Extracted information
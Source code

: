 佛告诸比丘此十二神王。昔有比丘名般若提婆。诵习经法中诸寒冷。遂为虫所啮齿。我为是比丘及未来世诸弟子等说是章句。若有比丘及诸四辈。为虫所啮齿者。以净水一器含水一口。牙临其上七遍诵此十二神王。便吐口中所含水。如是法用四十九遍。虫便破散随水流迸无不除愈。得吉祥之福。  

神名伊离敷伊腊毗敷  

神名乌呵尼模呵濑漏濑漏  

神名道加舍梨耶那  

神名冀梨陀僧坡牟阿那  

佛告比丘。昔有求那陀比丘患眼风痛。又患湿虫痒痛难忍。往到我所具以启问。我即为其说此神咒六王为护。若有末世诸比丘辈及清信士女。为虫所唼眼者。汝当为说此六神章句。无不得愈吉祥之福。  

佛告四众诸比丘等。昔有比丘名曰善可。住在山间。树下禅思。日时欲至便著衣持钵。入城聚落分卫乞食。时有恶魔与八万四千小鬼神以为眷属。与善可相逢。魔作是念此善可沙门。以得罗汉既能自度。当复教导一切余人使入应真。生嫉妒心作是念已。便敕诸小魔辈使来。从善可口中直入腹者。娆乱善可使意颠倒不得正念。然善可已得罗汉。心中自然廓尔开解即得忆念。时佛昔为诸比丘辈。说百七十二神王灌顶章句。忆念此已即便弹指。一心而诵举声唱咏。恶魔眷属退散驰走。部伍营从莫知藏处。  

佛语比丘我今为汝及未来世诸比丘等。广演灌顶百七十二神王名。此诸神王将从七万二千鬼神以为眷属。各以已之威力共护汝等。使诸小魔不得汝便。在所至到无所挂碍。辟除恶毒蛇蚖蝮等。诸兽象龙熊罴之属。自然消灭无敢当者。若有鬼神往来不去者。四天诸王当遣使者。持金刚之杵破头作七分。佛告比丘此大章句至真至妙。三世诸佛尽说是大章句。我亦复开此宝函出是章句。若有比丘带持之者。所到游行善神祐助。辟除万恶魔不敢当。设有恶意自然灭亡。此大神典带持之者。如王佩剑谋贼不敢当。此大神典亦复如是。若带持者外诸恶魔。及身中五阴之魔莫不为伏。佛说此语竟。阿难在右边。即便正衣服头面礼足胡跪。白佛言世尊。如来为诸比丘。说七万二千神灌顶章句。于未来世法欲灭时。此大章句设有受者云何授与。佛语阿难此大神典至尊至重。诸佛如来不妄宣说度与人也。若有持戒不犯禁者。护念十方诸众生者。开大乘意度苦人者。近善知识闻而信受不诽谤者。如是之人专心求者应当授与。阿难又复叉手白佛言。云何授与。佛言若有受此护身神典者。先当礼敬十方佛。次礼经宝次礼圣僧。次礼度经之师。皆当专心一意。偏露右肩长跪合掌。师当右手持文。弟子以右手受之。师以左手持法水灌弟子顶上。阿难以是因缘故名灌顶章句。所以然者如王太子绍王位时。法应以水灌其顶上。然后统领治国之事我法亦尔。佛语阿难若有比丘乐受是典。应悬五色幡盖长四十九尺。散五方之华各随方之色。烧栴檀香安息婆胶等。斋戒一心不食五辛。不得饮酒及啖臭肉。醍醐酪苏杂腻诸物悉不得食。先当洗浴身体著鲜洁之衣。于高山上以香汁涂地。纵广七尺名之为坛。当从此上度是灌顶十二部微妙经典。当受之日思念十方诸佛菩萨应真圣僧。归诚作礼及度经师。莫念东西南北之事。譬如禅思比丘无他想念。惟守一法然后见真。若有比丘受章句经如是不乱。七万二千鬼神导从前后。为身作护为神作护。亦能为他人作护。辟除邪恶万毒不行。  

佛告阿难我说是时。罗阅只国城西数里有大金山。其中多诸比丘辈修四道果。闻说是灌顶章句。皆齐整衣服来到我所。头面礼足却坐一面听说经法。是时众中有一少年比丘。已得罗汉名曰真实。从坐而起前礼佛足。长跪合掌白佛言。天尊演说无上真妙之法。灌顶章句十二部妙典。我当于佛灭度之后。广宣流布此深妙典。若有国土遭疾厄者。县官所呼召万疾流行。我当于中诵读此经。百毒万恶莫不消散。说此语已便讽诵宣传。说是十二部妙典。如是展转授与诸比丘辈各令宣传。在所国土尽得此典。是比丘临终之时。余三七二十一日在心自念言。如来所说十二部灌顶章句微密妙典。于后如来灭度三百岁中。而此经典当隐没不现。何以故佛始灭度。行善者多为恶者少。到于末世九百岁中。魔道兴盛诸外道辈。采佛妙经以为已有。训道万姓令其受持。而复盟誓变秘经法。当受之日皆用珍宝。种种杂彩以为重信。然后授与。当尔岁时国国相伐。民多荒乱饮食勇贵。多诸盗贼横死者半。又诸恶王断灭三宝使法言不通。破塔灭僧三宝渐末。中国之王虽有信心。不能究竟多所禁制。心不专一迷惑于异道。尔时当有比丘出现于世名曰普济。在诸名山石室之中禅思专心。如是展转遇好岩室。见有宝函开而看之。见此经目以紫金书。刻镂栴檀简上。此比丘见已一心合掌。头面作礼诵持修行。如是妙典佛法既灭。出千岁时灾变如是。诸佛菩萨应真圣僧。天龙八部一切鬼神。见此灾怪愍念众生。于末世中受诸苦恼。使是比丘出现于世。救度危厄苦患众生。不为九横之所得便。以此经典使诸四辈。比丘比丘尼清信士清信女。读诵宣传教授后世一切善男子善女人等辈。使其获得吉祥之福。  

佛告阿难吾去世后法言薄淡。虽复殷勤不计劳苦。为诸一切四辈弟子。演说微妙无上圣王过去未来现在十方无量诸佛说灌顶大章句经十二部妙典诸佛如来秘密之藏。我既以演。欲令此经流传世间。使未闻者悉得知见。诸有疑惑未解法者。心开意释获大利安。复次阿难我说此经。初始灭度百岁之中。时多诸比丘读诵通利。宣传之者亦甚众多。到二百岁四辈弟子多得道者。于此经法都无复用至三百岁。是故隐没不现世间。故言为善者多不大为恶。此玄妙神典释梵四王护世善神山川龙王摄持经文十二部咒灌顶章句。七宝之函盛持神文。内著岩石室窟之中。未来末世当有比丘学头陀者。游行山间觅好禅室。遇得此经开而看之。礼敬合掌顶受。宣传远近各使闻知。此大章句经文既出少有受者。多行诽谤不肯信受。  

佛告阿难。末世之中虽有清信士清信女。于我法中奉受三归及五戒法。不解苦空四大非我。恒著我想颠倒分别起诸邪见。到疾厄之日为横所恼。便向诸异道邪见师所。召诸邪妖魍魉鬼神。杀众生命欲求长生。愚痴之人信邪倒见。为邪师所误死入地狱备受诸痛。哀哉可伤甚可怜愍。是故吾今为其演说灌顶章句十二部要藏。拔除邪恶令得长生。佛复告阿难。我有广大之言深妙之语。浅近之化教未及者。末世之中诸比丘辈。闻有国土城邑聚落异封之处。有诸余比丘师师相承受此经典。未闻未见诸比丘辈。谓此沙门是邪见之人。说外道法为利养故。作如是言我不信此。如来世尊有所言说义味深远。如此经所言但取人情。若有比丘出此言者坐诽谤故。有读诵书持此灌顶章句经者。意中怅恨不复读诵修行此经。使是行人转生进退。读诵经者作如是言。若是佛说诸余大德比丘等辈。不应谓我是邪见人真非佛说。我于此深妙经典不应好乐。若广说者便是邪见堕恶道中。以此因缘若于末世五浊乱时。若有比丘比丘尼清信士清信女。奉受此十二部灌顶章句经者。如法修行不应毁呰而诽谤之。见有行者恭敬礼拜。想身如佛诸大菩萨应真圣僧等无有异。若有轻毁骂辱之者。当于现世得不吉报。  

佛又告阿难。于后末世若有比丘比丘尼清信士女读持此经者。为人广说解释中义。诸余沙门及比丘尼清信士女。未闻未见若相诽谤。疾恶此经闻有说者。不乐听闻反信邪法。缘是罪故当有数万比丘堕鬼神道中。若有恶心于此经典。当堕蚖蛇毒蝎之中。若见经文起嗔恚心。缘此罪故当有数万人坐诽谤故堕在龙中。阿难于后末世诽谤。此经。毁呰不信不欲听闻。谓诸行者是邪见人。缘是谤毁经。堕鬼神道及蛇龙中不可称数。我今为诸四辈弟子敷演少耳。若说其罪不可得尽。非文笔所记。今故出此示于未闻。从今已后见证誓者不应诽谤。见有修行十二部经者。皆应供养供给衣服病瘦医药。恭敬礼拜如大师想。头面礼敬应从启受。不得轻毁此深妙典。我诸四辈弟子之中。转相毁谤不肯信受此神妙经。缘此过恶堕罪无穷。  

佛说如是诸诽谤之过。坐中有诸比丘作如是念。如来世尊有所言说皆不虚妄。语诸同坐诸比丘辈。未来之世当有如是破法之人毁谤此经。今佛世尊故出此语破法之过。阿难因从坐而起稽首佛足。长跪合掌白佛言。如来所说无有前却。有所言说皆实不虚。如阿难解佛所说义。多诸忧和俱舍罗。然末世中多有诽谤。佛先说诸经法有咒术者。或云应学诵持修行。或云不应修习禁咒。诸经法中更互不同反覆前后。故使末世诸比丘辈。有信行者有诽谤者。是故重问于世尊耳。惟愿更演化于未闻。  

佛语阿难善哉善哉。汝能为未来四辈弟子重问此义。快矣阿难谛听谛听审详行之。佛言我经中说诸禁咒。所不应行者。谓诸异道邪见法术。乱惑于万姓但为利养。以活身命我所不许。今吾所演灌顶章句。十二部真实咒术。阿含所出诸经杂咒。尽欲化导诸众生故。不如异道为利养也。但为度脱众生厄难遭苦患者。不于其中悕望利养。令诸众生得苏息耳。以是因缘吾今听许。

To do
From the line that contains "佛说如是诸诽谤之过。坐中有诸" down to the last line of the listing above, repeat each line exactly, and include nothing else.

Solution below
佛说如是诸诽谤之过。坐中有诸比丘作如是念。如来世尊有所言说皆不虚妄。语诸同坐诸比丘辈。未来之世当有如是破法之人毁谤此经。今佛世尊故出此语破法之过。阿难因从坐而起稽首佛足。长跪合掌白佛言。如来所说无有前却。有所言说皆实不虚。如阿难解佛所说义。多诸忧和俱舍罗。然末世中多有诽谤。佛先说诸经法有咒术者。或云应学诵持修行。或云不应修习禁咒。诸经法中更互不同反覆前后。故使末世诸比丘辈。有信行者有诽谤者。是故重问于世尊耳。惟愿更演化于未闻。  

佛语阿难善哉善哉。汝能为未来四辈弟子重问此义。快矣阿难谛听谛听审详行之。佛言我经中说诸禁咒。所不应行者。谓诸异道邪见法术。乱惑于万姓但为利养。以活身命我所不许。今吾所演灌顶章句。十二部真实咒术。阿含所出诸经杂咒。尽欲化导诸众生故。不如异道为利养也。但为度脱众生厄难遭苦患者。不于其中悕望利养。令诸众生得苏息耳。以是因缘吾今听许。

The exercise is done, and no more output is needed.